The knock on the door sounded unnaturally loud for all she was the one making it

A shaven-haired man wearing the sort of elaborate robe that made Nuri wonder how anyone even walked in them, never mind why they would want to, answered the door, his tongue dripping with honey, his eyes hard as pebbles under swift dark waters.

***​

"I have an interest in slaves. Young slaves such as you sell, the more unique the better," she began lounging on the divan in a decent imitation of Azema trying draw the eye and lull the minds of fools. She took a long sip from the cup at her side. The tea was decent if bland while rice cakes were so sweet she had briefly suspected them of hiding poison.

"I hope there is no trouble paying in bullion, three parts in a hundred over the market rate," the young inquisitor said from her left, her stiff posture and clipped tone a deliberate contrast to Nuri's own manner. The sort of person who was in a subservient position to the kind of trader Nuri was pretending to be would not be too comfortable, and of course being willing to pay in unmarked gold at a premium should mark them as coming from very far away indeed.

Their host did not look impressed, if anything he looked distracted, like they were holding him up from dinner. "Payment in gold is acceptable, though if you wish to set up a breeding farm I caution in being careful who you staff it with. There are still all manner of subversive elements looking to set up in isolated places."

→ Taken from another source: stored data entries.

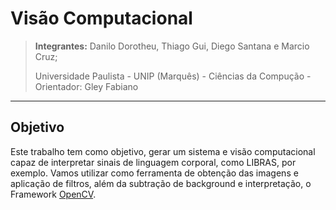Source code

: Visão Computacional
=================
>**Integrantes:**
>   Danilo Dorotheu,
>   Thiago Gui,
>   Diego Santana e 
>   Marcio Cruz;
>    
>  Universidade Paulista - UNIP (Marquês) -
>  Ciências da Compução - 
>  Orientador: Gley Fabiano
 
----------------
Objetivo
----------
Este trabalho tem como objetivo, gerar um sistema e visão computacional capaz de interpretar sinais de linguagem corporal, como LIBRAS, por exemplo. Vamos utilizar como ferramenta de obtenção das imagens e aplicação de filtros, além da subtração de background e  interpretação, o Framework <a href="http://opencv.org/">OpenCV</a>.
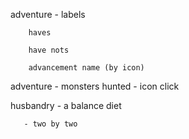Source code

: 
adventure - labels
		
		haves

		have nots

		advancement name (by icon)


adventure - monsters hunted - icon click


husbandry - a balance diet

	   - two by two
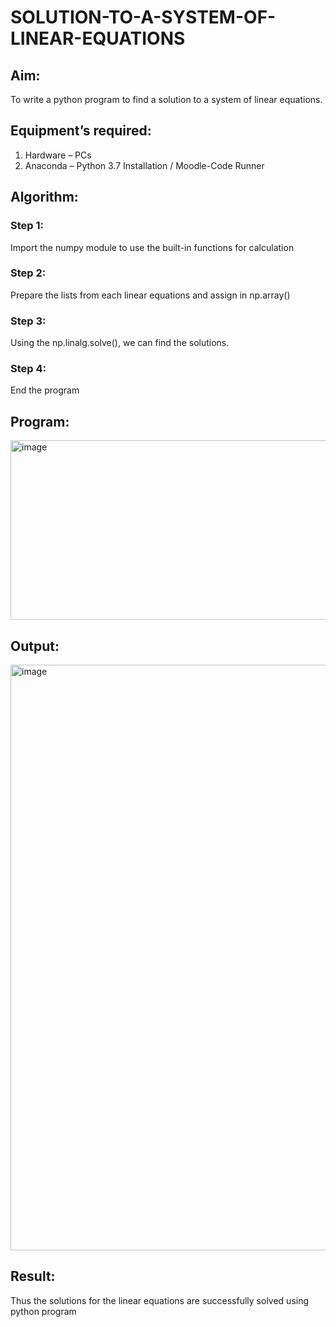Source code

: # SOLUTION-TO-A-SYSTEM-OF-LINEAR-EQUATIONS
## Aim:
To write a python program to find a solution to a system of linear equations.
## Equipment’s required:
1. 	Hardware – PCs
2. 	Anaconda – Python 3.7 Installation / Moodle-Code Runner
## Algorithm:
### Step 1: 
Import the numpy module to use the built-in functions for calculation
### Step 2: 
Prepare the lists from each linear equations and assign in np.array()
### Step 3: 
Using the np.linalg.solve(), we can find the solutions.
### Step 4: 
End the program
## Program:
<img width="890" height="287" alt="image" src="https://github.com/user-attachments/assets/be627732-d18a-4233-8406-b6e00d42fc17" />

## Output:
<img width="1312" height="937" alt="image" src="https://github.com/user-attachments/assets/0ccbda4c-b577-4dd9-bace-7354f46fb803" />

## Result: 
Thus the solutions for the linear equations are successfully solved using python program


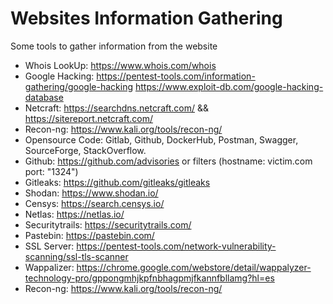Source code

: # Websites Information Gathering
Some tools to gather information from the website

* Whois LookUp: https://www.whois.com/whois
* Google Hacking: https://pentest-tools.com/information-gathering/google-hacking https://www.exploit-db.com/google-hacking-database
* Netcraft: https://searchdns.netcraft.com/ && https://sitereport.netcraft.com/
* Recon-ng: https://www.kali.org/tools/recon-ng/
* Opensource Code: Gitlab, Github, DockerHub, Postman, Swagger, SourceForge, StackOverflow.
* Github: https://github.com/advisories or filters (hostname: victim.com port: "1324")
* Gitleaks: https://github.com/gitleaks/gitleaks
* Shodan: https://www.shodan.io/
* Censys: https://search.censys.io/
* Netlas: https://netlas.io/
* Securitytrails: https://securitytrails.com/
* Pastebin: https://pastebin.com/
* SSL Server: https://pentest-tools.com/network-vulnerability-scanning/ssl-tls-scanner
* Wappalizer: https://chrome.google.com/webstore/detail/wappalyzer-technology-pro/gppongmhjkpfnbhagpmjfkannfbllamg?hl=es
* Recon-ng: https://www.kali.org/tools/recon-ng/
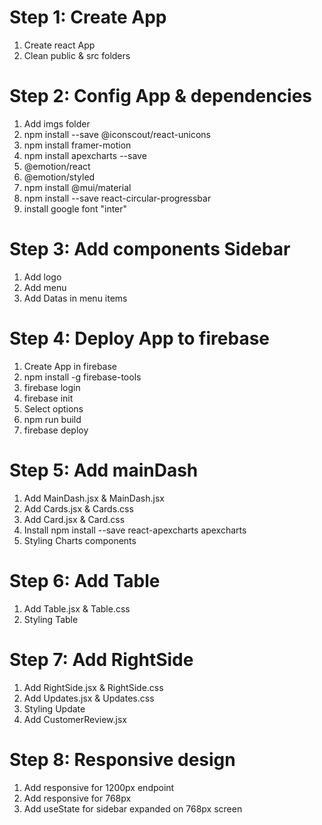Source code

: # Step 1: Create App

1. Create react App
2. Clean public & src folders

# Step 2: Config App & dependencies

1. Add imgs folder
2. npm install --save @iconscout/react-unicons
3. npm install framer-motion
4. npm install apexcharts --save
5. @emotion/react
6. @emotion/styled
7. npm install @mui/material
8. npm install --save react-circular-progressbar
9. install google font "inter"

# Step 3: Add components Sidebar

1. Add logo
2. Add menu
3. Add Datas in menu items

# Step 4: Deploy App to firebase

1. Create App in firebase
2. npm install -g firebase-tools
3. firebase login
4. firebase init
5. Select options
6. npm run build
7. firebase deploy

# Step 5: Add mainDash

1. Add MainDash.jsx & MainDash.jsx
2. Add Cards.jsx & Cards.css
3. Add Card.jsx & Card.css
4. Install npm install --save react-apexcharts apexcharts
5. Styling Charts components

# Step 6: Add Table

1. Add Table.jsx & Table.css
2. Styling Table

# Step 7: Add RightSide

1. Add RightSide.jsx & RightSide.css
2. Add Updates.jsx & Updates.css
3. Styling Update
4. Add CustomerReview.jsx

# Step 8: Responsive design

1. Add responsive for 1200px endpoint
2. Add responsive for 768px
3. Add useState for sidebar expanded on 768px screen
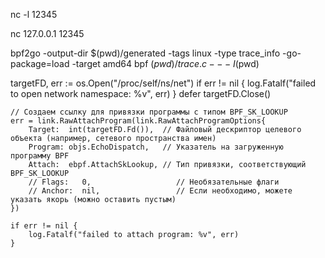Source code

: 
nc -l 12345

nc 127.0.0.1 12345

bpf2go -output-dir $(pwd)/generated -tags linux -type trace_info -go-package=load -target amd64 bpf $(pwd)/trace.c -- -I$(pwd)

targetFD, err := os.Open("/proc/self/ns/net")
	if err != nil {
		log.Fatalf("failed to open network namespace: %v", err)
	}
	defer targetFD.Close()

	// Создаем ссылку для привязки программы с типом BPF_SK_LOOKUP
	err = link.RawAttachProgram(link.RawAttachProgramOptions{
		Target:  int(targetFD.Fd()),  // Файловый дескриптор целевого объекта (например, сетевого пространства имен)
		Program: objs.EchoDispatch,   // Указатель на загруженную программу BPF
		Attach:  ebpf.AttachSkLookup, // Тип привязки, соответствующий BPF_SK_LOOKUP
		// Flags:   0,                   // Необязательные флаги
		// Anchor:  nil,                 // Если необходимо, можете указать якорь (можно оставить пустым)
	})

	if err != nil {
		log.Fatalf("failed to attach program: %v", err)
	}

"Securing the site is not a concern," Nuri glanced towards her guard. To his credit the former sellsword knew how to scowl and look menacing without calling undue attention to himself. Then again, he probably had not always been a commander.

"While I do not doubt the competence of so well-guarded an individual in all regards, I feel I must insist on knowing just where you hail from before addressing the matter of more unique specimens."

What the Hells did he...? Had the bastard tried to read their minds and hit the wards? Nuri had to remind herself firmly that it was not yet time to set the whole wretched place on fire. One more confirmation of Far Realm incursion she supposed, since those powers were particularly adept at the reading of minds.

Still, since he had distrusted her enough to try to probe her mind that meant she would need a more detailed story, perhaps more detailed than was worth coming up with on the spot. She could just show her very real offense and pretend to take her business elsewhere.

What doe Nuri do?

[] 'Relent' and explain precisely who she works for
-[] A Rakshasa researcher with an interest in soul lore
-[] An Efreeti lord with particular taste in 'pets'
-[] A Shaitan lord slave trader

[] Storm out and hope Xor and Kira are having better luck

[] Write in


OOC: It's been a while since I ran a full social challenge, unfortunately for her Nuri is not exactly a social focused build, more of an all rounder, and the rolls did not fall in her favor.